Records for the task:
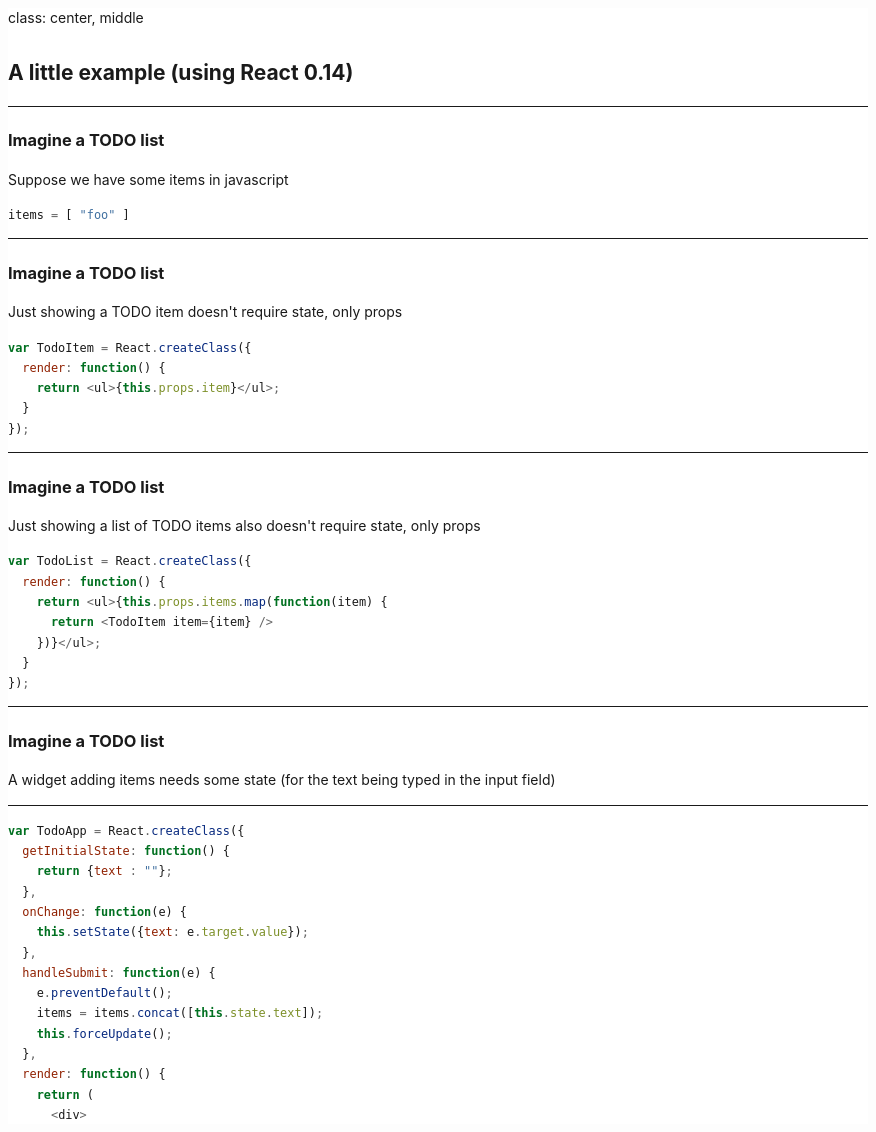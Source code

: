 
class: center, middle

## A little example (using React 0.14)

---

### Imagine a TODO list

Suppose we have some items in javascript

```js
items = [ "foo" ]
```

---

### Imagine a TODO list

Just showing a TODO item doesn't require state, only props

```js
var TodoItem = React.createClass({
  render: function() {
    return <ul>{this.props.item}</ul>;
  }
});
```

---

### Imagine a TODO list

Just showing a list of TODO items also doesn't require state, only props

```js
var TodoList = React.createClass({
  render: function() {
    return <ul>{this.props.items.map(function(item) { 
      return <TodoItem item={item} />
    })}</ul>;
  }
});
```
---

### Imagine a TODO list

A widget adding items needs some state (for the text being typed in the input field)

---

```js
var TodoApp = React.createClass({
  getInitialState: function() {
    return {text : ""};
  },
  onChange: function(e) {
    this.setState({text: e.target.value});
  },
  handleSubmit: function(e) {
    e.preventDefault();
    items = items.concat([this.state.text]);
    this.forceUpdate();
  },
  render: function() {
    return (
      <div>
```
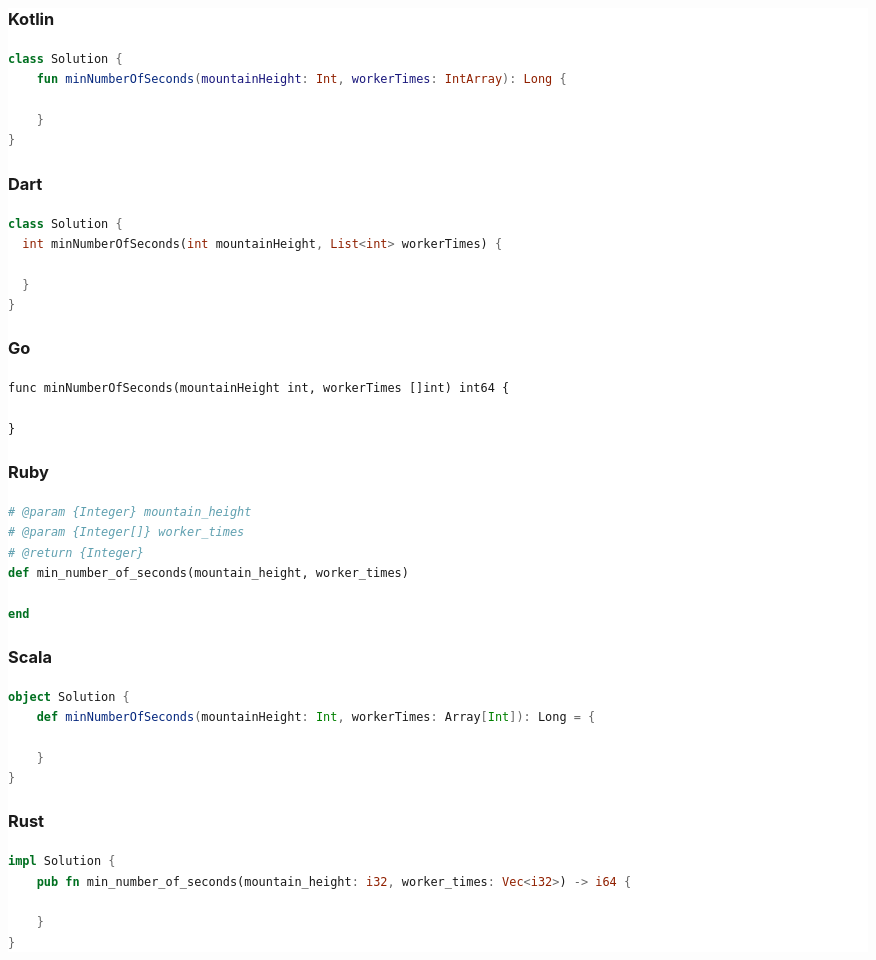 ### Kotlin

```kotlin
class Solution {
    fun minNumberOfSeconds(mountainHeight: Int, workerTimes: IntArray): Long {
        
    }
}
```

### Dart

```dart
class Solution {
  int minNumberOfSeconds(int mountainHeight, List<int> workerTimes) {
    
  }
}
```

### Go

```golang
func minNumberOfSeconds(mountainHeight int, workerTimes []int) int64 {
    
}
```

### Ruby

```ruby
# @param {Integer} mountain_height
# @param {Integer[]} worker_times
# @return {Integer}
def min_number_of_seconds(mountain_height, worker_times)
    
end
```

### Scala

```scala
object Solution {
    def minNumberOfSeconds(mountainHeight: Int, workerTimes: Array[Int]): Long = {
        
    }
}
```

### Rust

```rust
impl Solution {
    pub fn min_number_of_seconds(mountain_height: i32, worker_times: Vec<i32>) -> i64 {
        
    }
}
```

Prompt: Tell me how many lines of the data hold the word "mountainHeight", giving only the number.

Response box: 4